> **DATASET RECORDS**
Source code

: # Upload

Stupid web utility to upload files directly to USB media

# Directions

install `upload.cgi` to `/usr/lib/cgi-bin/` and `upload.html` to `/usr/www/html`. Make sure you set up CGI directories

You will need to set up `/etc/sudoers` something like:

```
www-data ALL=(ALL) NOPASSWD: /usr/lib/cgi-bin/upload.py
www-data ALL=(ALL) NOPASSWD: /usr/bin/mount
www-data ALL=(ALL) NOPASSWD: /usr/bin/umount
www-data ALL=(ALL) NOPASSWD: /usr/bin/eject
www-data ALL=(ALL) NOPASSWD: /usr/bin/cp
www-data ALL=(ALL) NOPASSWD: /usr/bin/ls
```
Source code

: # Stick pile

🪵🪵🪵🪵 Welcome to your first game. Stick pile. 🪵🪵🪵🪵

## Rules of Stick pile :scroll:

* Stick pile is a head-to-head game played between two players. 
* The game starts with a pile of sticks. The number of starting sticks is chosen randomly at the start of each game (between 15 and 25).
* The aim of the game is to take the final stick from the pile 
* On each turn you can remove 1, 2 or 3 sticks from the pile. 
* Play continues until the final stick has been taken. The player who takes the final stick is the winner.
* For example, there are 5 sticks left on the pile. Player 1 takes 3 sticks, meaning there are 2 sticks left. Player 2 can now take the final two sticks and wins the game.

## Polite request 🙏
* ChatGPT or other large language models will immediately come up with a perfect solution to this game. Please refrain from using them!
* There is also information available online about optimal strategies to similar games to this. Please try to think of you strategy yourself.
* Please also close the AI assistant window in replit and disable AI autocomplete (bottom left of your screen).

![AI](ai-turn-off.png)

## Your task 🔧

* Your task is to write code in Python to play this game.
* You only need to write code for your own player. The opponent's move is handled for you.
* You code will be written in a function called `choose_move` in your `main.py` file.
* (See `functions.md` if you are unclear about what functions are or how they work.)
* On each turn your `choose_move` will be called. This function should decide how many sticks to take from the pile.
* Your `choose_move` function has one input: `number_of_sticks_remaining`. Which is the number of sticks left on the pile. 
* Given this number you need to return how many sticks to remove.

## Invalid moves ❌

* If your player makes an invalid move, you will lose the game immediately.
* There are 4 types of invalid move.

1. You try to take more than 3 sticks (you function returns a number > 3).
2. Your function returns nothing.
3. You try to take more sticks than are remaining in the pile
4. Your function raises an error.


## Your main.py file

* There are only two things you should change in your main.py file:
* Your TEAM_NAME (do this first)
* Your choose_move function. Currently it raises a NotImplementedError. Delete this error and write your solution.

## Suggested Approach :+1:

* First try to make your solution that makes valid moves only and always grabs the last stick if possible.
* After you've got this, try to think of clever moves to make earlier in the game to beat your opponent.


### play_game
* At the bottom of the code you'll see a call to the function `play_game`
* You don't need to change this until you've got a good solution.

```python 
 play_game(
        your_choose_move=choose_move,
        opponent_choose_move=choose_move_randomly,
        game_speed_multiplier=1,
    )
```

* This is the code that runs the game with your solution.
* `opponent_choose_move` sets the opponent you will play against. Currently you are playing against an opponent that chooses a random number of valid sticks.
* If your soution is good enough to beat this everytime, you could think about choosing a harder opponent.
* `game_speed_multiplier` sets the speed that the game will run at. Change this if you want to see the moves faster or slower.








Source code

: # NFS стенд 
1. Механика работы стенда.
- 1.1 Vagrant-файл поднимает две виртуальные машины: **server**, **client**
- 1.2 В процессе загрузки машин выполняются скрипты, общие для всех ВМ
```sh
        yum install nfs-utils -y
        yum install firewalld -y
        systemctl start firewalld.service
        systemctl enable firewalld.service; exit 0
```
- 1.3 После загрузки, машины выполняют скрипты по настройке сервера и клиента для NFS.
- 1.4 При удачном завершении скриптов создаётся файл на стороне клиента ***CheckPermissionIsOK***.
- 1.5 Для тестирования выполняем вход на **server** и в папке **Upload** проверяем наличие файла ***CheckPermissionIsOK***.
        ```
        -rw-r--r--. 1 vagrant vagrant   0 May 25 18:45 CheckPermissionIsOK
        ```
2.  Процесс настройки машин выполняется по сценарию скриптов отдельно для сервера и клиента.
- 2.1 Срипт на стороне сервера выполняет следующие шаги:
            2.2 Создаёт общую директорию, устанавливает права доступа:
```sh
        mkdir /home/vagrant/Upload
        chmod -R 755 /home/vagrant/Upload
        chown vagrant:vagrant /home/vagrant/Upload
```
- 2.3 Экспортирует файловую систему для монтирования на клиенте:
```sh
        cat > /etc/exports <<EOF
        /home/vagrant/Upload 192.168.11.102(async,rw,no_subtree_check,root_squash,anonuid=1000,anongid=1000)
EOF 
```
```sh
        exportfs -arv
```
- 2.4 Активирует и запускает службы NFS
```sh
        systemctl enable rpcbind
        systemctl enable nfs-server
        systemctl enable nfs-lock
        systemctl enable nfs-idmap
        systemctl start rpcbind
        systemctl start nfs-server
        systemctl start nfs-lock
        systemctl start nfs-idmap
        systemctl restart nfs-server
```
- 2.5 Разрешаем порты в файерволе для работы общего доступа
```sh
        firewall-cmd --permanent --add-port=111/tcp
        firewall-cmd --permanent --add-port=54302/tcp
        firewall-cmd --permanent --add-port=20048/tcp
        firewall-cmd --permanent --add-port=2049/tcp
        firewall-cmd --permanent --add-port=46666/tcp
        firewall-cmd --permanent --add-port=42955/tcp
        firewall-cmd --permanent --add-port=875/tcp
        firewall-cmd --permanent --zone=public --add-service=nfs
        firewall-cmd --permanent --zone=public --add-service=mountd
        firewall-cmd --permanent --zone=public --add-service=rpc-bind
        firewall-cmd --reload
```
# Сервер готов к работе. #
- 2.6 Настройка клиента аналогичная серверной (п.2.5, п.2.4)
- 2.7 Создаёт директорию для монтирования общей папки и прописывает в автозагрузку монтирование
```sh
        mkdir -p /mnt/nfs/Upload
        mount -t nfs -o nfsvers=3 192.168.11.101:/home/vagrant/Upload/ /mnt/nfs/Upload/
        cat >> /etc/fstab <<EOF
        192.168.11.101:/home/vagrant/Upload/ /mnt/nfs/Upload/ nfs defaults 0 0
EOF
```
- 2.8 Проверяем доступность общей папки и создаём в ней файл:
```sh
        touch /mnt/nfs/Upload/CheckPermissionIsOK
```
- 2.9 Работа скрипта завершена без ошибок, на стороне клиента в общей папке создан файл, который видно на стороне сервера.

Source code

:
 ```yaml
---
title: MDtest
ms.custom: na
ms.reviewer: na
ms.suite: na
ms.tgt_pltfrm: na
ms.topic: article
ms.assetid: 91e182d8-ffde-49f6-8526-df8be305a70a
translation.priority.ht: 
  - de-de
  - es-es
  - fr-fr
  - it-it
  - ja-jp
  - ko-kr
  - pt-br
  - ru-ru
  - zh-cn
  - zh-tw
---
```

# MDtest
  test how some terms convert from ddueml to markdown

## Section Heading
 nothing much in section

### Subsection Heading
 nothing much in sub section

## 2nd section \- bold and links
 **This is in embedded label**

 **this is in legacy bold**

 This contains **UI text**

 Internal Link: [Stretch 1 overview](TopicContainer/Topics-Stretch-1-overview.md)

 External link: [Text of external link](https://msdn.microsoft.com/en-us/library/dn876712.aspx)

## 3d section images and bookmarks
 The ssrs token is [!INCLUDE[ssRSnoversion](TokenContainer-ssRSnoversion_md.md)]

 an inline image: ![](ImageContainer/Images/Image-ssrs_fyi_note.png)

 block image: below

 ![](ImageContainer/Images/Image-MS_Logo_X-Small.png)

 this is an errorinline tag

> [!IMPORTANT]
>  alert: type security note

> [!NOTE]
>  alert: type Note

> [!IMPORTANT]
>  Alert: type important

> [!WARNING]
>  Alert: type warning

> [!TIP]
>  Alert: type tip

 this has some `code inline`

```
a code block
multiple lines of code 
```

> **ASSIGNED TASK**
For the listing shown above, count the lines that contain the word "server" and supply only the result.

> **RESULT FOR THIS TASK**
5